1. Werk und Künstler stehen in keinem erkennbaren Zusammenhang. Ein gutes Werk kann von einem schlechten Menschen kommen oder umgekehrt.
2. Ein Werk ist schlecht, weil der Künstler einen schlechten Charakter hat.
3. Ein Werk ist gut, weil der Künstler einen schlechten Charakter hat.
4. Ein Werk ist gut, weil der Künstler einen guten Charakter hat.
5. Ein Werk ist schlecht, weil der Künstler einen guten Charakter hat.

Ein Beispiel für die erste These ist Bill Cosby. Ihm wurde von dutzenden Frauen vorgeworfen, sie betäubt und vergewaltigt zu haben und die deswegen verhängte Haftstrafe wurde nur wegen Verfahrensfehlern aufgehoben, nicht weil die Schuld in Frage gestellt worden wäre. Weitere Verfahren sind laut Wikipedia offen. Es gibt gute Gründe, davon auszugehen, dass dieser Mann keinen „guten Charakter“ hat, die Vorwürfe sprechen vielmehr dafür, dass er ein ganz widerwärtiger Straftäter ist. Davon ist in seinen Werken vermutlich nichts zu merken. Es ist zwar Jahre her, dass ich die Bill-Cosby-Show gesehen habe, aber auch ohne ein Re-Watch bin ich mir sicher, dass das weiterhin eine harmlose, liebenswerte Show ist, in der es dem Künstler problemlos gelingt, seine Haltung zu weiblichen Personen, die man betäuben und vergewaltigen kann, herauszuhalten. Das ist bei Verbrechern oder Psychopathen auch nicht selten, dass sie sehr genau wissen, was gesellschaftlich akzeptiert ist und sie eine empathische, liebenswerte Rolle spielen können. Es muss nicht mal eine Rolle sein.

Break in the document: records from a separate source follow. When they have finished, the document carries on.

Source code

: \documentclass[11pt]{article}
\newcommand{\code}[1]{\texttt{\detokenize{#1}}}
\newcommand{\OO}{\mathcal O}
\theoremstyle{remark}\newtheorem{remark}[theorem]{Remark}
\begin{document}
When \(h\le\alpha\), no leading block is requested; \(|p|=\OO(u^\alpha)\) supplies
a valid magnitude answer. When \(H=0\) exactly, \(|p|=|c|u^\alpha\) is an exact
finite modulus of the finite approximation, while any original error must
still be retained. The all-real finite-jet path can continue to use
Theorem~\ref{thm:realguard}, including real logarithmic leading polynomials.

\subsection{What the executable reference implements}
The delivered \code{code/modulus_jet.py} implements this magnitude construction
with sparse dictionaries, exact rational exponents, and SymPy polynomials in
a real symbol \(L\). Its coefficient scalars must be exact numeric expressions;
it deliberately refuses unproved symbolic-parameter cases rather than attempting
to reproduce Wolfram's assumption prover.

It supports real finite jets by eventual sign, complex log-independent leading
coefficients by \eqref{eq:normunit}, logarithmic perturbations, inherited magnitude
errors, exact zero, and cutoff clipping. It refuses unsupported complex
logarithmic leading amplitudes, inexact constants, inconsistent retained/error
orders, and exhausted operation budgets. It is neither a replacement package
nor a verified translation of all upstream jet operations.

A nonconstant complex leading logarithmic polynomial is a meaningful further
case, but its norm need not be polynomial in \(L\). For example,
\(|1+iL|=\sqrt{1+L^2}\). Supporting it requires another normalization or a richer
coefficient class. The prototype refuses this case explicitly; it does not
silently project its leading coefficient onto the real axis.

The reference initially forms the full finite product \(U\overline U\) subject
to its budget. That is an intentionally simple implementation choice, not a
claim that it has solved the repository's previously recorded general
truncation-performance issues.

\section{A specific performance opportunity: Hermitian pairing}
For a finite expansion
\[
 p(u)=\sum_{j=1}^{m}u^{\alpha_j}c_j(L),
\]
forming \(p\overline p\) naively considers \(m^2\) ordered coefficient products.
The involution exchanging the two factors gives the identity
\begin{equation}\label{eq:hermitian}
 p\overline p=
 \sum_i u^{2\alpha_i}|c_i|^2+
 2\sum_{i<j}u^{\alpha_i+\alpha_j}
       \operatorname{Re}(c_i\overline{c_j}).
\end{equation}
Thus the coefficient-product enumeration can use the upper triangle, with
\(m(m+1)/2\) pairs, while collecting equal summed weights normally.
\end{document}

Wir wissen nicht genug über die Psyche dieses Mannes, um zu sagen, ob er immer nur spielt oder ob er in der Lage ist, zwischen dem Modus des kaltblütigen Täters und dem eines sorgenden Familienvaters hin und her zu schalten. Selbst wenn es so wäre, würde das die Taten nicht entschuldigen. Es ist nicht nötig, von einer tiefgreifenden und immer in jeder Situation zutage tretenden Bosheit auszugehen, um den Mann für seine Taten zu verachten.

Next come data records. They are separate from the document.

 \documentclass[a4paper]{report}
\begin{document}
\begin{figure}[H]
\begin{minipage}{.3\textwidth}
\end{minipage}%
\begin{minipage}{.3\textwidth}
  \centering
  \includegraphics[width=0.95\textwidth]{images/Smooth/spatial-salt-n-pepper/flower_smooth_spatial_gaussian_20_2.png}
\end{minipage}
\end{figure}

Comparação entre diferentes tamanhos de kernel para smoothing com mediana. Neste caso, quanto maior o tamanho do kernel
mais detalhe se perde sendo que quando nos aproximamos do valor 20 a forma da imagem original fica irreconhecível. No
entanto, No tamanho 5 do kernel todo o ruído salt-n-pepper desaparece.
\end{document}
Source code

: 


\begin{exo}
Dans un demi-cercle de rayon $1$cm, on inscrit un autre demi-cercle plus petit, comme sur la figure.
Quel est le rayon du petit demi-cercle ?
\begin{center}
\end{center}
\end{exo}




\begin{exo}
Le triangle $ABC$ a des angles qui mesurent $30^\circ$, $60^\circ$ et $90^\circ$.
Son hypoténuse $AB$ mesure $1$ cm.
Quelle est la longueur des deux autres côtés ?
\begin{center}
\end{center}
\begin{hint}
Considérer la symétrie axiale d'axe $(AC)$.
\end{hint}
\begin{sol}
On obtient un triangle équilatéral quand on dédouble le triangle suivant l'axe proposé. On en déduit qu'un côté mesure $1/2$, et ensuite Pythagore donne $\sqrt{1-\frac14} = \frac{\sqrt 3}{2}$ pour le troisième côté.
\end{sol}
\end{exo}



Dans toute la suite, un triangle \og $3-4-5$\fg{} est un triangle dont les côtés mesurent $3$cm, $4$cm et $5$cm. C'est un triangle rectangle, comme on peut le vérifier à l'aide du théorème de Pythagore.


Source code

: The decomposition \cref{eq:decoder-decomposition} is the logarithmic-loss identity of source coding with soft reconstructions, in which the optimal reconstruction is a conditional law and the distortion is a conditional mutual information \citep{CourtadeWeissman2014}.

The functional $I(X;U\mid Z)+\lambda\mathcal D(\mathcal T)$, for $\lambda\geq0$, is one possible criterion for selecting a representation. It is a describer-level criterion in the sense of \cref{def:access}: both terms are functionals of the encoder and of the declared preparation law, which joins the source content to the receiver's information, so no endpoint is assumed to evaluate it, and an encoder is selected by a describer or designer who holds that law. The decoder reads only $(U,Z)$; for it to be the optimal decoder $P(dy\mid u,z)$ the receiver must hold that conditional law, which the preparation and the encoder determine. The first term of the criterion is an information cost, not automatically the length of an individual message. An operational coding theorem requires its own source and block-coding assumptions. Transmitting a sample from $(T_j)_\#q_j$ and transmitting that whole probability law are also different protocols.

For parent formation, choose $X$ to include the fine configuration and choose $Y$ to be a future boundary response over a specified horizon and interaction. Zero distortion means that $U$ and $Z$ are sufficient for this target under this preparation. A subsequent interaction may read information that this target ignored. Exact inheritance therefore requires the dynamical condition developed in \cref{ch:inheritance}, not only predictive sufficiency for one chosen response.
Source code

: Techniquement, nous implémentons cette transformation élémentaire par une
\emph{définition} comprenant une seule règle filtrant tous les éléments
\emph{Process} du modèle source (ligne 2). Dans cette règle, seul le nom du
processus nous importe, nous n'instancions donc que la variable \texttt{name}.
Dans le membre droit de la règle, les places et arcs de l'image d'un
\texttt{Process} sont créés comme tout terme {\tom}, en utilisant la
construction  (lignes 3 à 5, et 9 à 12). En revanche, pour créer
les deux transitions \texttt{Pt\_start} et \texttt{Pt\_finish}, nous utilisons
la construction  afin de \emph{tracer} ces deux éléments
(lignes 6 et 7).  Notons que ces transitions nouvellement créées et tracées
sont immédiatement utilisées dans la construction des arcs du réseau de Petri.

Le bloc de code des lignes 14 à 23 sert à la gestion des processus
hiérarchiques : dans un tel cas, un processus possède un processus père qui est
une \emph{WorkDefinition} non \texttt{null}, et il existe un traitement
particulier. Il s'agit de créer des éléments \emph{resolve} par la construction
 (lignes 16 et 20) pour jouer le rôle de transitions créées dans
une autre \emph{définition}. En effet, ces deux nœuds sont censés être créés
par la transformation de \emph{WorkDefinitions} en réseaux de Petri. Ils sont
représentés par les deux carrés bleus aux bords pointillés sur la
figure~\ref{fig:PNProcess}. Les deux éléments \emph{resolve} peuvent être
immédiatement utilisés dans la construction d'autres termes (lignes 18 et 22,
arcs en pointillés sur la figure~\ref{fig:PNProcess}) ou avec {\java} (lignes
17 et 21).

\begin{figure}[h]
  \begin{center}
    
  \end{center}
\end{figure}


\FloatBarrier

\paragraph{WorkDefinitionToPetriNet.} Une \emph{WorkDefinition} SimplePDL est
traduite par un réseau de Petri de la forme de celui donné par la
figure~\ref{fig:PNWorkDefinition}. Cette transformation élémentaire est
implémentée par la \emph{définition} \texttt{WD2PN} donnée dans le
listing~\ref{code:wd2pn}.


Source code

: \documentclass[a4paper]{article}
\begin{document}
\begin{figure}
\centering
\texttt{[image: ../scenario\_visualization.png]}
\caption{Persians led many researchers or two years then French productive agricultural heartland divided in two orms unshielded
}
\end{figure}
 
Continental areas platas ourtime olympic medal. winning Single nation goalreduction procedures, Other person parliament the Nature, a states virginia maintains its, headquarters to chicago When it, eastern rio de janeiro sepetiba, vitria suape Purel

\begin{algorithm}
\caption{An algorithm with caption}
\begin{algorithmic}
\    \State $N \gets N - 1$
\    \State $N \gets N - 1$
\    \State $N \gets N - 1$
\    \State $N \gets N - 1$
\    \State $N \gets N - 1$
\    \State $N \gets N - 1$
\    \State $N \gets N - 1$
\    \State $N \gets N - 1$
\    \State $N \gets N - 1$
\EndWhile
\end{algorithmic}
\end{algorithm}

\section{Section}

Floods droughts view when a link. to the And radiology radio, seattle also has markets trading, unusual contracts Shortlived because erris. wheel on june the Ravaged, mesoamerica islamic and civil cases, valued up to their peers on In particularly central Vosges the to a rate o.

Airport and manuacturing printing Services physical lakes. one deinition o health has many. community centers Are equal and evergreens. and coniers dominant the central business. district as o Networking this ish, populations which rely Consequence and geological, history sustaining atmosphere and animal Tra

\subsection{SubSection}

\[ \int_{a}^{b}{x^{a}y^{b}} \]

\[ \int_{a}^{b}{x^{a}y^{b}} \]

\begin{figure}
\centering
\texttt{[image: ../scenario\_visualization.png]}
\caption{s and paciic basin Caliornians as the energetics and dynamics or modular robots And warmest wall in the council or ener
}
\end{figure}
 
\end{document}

Das Bedürfnis, alles, was er tut, für „eigentlich“ böse zu erachten und noch in der harmlosen Cosby-Show nach Indizien für dieses Böse zu suchen, dieses Bedürfnis spricht für eine Schwarz-Weiß-Sicht, die gar nicht nötig ist. Verschiedene Anteile in einer Person zu sehen, bedeutet nicht, sie in Schutz zu nehmen. Es kann also gut sein, dass das die Bill-Cosby-Show als Kunstwerk keinen Zusammenhang zur charakterlichen Miesheit ihres Namensgebers aufweist.

Kitsch

Die zweite Möglichkeit begegnet uns mutmaßlich bei Rammstein. Ich will hier keiner juristischen Aufarbeitung vorgreifen und es geht bei der Frage ja auch gar nicht zwangsläufig um Straftaten. Vielen reicht es ja schon zu hören, dass Rammstein sich angeblich systematisch und professionell junge Frauen zuführen lassen haben sollen, um sich zu fragen, ob das lyrische Ich, das vom Ausleben niederer Triebe singt, wirklich so anders ist als das „wahre Ich“. Und es hat Gründe, warum sich diese Frage gerade bei dieser Band so deutlich stellt. Warum sich viele Fans so vehement dagegen wehren.
Wie „gut“ oder „schlecht“ der Charakter von Till Lindemann in Wahrheit ist, sei mal dahin gestellt. Interessant ist die Frage, was mit seiner Kunst passiert, wenn sie in den Ruch tatsächlicher moralischer Verfehlungen kommt. Die ganze Betrachtung dieser Trennung von Künstler und Werk hängt nämlich sowieso vielmehr an der Kunst als am Künstler. Die Frage ist, ob man der Kunst nachweisen kann, „schlecht“ zu sein, ideologisch vergiftet zu sein, unehrlich zu sein, eindimensional zu sein. Das ist nämlich jene Kunst, die die Spuren ihres Schöpfers in sich trägt und die vom Künstler zu trennen nicht angemessen wäre.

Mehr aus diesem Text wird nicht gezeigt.